PASADENA, Calif.—Researchers at the California Institute of Technology (Caltech) have proposed a new paradigm that should allow scientists to observe quantum behavior in small mechanical systems. 

Their ideas, described in the early online issue of the Proceedings of the National Academy of Sciences, offer a new means of addressing one of the most fascinating issues in quantum mechanics: the nature of quantum superposition and entanglement in progressively larger and more complex systems. 

A quantum superposition is a state in which a particle, such as a photon or atom, exists simultaneously in two locations. Entanglement, which Albert Einstein called "spooky action at a distance," allows particles to share information even if they are physically separated.

A key challenge in observing quantum behavior in a small mechanical system is suppressing interactions between the system and its noisy environment—i.e., the surrounding material supporting the system or any other external contact. The random thermal vibrations of the system's surroundings, for example, can be transferred to the mechanical object and destroy its fragile quantum properties. To address this issue, a number of groups worldwide have begun to use cryogenic setups in which the immediate environment is cooled down to a very low temperature to reduce the magnitude of these random vibrations.

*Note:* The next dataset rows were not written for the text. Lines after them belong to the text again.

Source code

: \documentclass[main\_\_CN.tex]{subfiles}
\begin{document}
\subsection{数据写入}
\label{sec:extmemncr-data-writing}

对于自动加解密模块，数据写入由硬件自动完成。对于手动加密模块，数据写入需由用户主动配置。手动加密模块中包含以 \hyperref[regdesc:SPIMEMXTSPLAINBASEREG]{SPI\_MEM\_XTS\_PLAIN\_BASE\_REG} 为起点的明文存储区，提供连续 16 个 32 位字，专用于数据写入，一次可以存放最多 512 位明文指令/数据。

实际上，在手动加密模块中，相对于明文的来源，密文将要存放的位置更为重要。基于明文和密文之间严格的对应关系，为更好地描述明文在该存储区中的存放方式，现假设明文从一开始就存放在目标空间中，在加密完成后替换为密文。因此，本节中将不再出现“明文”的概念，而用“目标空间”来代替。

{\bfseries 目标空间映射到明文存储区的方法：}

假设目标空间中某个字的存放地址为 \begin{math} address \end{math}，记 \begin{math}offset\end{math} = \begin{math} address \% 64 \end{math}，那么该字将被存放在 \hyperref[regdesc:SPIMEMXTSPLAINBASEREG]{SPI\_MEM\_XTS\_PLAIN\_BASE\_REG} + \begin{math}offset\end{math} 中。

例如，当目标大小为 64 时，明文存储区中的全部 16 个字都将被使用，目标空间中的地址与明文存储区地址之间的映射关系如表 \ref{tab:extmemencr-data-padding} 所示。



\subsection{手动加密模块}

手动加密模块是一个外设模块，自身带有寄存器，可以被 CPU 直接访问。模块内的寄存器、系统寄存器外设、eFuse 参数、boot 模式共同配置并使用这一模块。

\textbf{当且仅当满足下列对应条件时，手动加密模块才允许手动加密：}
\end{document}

The Caltech team suggests a fundamentally different approach: using the forces imparted by intense beams of light to "levitate" the entire mechanical object, thereby freeing it from external contact and material supports. This approach, the researchers show, can dramatically reduce environmental noise, to the point where diverse manifestations of quantum behavior should be observable even when the environment is at room temperature. 

Among the scientists involved in the work are Darrick Chang, a postdoctoral scholar at Caltech's Institute for Quantum Information; Oskar Painter, associate professor of applied physics; and H. Jeff Kimble, Caltech's William L. Valentine Professor and professor of physics.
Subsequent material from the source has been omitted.